Astrid Joosten, conocida por programas como Twee voor Twaalf, ha vivido un momento sumamente memorable en su vida privada. Una copa de vino tinto puso todo patas arriba. “Lágrimas.”
¿Qué está pasando exactamente con Astrid Joosten? Durante una cata especial bebió un Pommard tinto de Borgoña, elaborado por la enóloga belga Sofie Bohrmann. El vaso la tocó tan profundamente que casi la hizo llorar. Una emoción que sólo conocen las personas con un paladar tan refinado como Astrid.
Casi llorando
Como Astrid en el LINDA. Cuando se le pregunta cuándo bebió por última vez un vino que la dejó completamente boquiabierta, dice: “Hace unas semanas. Era un Borgoña, un Pommard rojo. Por supuesto que sé cómo debe saber un Borgoña y, a menudo, me decepciona. Demasiado rígido, demasiado rígido”.
Esta vez todo fue diferente. “Este vino de la enóloga belga Sofie Bohrmann estaba tan bien elaborado y tan perfectamente equilibrado que casi me hizo llorar. Y lo habíamos enfriado perfectamente”.
Enfriado
Entonces suenan todas las alarmas para el entrevistador de LINDA. “¿Qué estás diciendo, vino tinto frío?”, le espeta a Astrid.

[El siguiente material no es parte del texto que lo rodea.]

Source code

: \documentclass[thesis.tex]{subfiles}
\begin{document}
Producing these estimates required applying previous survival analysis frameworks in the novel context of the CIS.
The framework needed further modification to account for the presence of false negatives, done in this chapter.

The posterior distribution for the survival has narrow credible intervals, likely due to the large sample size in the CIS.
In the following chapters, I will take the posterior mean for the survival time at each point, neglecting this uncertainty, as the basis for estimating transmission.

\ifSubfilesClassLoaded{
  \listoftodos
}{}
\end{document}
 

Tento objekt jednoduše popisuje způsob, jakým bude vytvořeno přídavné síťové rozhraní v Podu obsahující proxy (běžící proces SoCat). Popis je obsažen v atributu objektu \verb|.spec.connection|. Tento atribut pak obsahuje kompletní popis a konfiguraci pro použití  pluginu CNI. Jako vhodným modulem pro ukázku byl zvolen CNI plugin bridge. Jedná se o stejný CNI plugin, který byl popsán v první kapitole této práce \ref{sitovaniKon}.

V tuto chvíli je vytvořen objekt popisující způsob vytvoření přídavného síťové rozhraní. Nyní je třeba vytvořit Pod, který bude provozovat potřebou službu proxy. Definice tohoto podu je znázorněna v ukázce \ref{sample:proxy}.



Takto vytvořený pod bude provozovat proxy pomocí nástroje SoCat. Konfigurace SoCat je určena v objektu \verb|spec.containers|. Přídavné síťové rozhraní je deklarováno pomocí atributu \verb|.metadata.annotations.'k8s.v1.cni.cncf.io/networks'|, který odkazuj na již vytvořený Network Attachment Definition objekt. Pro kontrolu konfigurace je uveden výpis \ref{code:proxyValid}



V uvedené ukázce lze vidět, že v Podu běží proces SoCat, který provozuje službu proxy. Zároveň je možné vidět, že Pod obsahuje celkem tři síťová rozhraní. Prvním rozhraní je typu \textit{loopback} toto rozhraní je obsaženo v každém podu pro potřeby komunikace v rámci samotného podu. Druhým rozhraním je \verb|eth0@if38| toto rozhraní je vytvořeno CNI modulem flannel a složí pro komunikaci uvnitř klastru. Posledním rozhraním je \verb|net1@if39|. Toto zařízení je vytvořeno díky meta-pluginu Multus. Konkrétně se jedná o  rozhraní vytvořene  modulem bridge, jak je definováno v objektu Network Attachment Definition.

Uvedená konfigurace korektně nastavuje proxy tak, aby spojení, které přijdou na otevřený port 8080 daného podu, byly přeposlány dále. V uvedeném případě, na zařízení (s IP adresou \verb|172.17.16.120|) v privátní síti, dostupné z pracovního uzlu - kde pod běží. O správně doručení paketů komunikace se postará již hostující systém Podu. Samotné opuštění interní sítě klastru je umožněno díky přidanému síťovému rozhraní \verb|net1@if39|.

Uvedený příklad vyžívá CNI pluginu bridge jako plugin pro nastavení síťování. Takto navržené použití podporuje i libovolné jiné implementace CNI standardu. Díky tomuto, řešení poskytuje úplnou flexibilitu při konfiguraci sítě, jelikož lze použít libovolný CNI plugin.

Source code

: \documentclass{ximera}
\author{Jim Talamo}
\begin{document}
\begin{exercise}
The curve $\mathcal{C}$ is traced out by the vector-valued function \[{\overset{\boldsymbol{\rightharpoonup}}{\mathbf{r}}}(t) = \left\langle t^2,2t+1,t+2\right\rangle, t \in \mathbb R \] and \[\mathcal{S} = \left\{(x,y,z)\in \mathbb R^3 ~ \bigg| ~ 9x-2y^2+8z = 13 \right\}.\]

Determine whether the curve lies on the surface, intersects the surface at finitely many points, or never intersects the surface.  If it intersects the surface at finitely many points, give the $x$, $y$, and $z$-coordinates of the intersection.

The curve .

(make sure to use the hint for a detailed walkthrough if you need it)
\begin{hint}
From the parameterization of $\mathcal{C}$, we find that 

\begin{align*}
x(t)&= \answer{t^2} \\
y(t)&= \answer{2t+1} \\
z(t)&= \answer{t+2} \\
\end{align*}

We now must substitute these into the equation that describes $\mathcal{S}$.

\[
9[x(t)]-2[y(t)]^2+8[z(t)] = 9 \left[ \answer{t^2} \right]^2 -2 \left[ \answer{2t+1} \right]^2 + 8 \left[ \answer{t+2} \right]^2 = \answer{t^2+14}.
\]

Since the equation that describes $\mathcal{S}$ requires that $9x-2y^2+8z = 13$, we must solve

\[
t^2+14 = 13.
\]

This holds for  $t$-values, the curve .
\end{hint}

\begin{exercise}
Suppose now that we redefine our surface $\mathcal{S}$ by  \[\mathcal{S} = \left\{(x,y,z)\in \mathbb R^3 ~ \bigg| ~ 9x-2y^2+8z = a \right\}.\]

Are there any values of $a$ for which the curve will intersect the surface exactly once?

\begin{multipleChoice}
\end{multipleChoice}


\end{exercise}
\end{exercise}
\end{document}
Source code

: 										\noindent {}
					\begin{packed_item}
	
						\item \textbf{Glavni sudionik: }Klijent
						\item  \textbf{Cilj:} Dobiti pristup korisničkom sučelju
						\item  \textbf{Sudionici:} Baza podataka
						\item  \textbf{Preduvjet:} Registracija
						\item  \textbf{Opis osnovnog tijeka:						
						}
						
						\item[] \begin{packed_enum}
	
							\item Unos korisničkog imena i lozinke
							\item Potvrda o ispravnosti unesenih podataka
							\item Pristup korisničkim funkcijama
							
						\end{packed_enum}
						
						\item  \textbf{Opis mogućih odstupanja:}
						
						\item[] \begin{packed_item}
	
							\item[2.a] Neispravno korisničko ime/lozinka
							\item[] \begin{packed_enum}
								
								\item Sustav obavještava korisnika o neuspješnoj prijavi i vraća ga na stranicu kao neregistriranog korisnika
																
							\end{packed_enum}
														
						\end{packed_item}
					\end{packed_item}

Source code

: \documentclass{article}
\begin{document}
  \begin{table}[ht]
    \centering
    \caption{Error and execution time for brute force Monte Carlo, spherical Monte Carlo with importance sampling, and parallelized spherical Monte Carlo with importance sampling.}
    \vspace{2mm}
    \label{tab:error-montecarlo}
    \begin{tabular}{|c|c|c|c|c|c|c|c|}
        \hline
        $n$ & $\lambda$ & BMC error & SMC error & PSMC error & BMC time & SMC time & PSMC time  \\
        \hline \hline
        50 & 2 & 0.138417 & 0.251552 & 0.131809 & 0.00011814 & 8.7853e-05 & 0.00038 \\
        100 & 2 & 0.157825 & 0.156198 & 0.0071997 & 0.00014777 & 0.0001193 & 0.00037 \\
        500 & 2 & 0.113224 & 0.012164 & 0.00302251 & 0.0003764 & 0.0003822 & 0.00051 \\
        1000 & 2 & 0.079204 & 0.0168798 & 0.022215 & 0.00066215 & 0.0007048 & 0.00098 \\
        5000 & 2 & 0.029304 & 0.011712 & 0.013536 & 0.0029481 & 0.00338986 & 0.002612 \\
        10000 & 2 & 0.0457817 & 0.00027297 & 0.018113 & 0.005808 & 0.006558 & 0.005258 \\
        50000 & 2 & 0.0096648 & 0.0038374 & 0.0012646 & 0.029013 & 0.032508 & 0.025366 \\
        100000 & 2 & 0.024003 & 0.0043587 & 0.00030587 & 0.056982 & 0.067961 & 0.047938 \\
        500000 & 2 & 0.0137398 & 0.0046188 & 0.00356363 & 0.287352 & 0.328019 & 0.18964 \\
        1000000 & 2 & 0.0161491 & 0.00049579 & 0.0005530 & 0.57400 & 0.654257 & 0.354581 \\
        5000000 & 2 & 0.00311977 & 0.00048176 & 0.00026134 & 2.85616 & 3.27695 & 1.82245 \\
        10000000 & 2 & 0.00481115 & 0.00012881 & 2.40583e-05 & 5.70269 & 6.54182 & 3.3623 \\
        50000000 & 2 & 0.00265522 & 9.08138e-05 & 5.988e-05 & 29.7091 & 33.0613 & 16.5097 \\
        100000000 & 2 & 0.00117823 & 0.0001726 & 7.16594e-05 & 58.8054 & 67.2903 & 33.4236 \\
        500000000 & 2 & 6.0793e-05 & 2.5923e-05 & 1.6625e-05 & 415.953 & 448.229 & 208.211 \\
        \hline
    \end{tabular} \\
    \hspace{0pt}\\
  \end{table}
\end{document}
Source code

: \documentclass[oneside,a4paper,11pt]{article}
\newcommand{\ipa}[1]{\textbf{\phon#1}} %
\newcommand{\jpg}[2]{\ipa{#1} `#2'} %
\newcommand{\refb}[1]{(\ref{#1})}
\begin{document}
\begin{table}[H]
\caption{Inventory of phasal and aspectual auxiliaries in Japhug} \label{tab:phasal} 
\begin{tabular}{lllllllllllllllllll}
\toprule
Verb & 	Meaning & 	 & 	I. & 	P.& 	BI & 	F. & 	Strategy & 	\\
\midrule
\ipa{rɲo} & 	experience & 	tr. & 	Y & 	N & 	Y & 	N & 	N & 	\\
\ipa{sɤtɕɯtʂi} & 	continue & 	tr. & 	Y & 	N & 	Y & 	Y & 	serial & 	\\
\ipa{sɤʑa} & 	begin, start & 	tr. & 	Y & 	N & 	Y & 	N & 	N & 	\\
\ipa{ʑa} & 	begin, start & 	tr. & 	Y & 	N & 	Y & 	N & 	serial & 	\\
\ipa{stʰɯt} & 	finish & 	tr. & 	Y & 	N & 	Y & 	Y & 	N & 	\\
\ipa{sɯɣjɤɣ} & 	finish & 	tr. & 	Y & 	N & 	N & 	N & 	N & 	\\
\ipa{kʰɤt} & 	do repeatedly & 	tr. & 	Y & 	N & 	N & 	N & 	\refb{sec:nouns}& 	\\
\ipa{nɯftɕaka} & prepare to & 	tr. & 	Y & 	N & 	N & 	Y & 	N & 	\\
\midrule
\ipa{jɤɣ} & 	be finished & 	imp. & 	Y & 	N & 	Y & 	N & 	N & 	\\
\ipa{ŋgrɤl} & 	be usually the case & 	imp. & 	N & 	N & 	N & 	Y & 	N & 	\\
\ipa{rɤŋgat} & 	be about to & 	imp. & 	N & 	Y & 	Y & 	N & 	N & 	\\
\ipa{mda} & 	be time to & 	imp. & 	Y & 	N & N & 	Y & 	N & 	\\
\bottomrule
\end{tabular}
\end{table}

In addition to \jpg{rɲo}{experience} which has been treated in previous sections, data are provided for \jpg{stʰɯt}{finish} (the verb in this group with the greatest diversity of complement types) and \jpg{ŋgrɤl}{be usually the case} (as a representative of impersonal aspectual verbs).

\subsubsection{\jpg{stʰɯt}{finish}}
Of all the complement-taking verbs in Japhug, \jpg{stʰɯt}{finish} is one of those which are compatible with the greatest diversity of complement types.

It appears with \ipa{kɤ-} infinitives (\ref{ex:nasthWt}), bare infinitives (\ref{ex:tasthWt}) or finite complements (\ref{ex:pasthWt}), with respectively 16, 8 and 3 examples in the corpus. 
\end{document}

El presentador añadió: “Mucha gente bebe el vino tinto demasiado caliente. A menudo se recomienda la temperatura ambiente, pero ese consejo se remonta a la época en que la temperatura interior rondaba entre los 16 y los 18 grados”.
23 grados
Ahora entendemos algo completamente diferente por temperatura ambiente, afirma Astrid. “Hoy en día, con todo ese doble acristalamiento y calefacción central, la temperatura interior puede alcanzar fácilmente los 23 grados. Realmente hace demasiado calor para un vino tinto. Por eso, una vinoteca o un armario climático no son un lujo innecesario”.
Para terminar: ¿Astrid alguna vez compra simplemente una copa de vino en Albert Heijn? “En absoluto.”
Ese vino también es una vergüenza, piensa. Pero por otra razón: muy poco…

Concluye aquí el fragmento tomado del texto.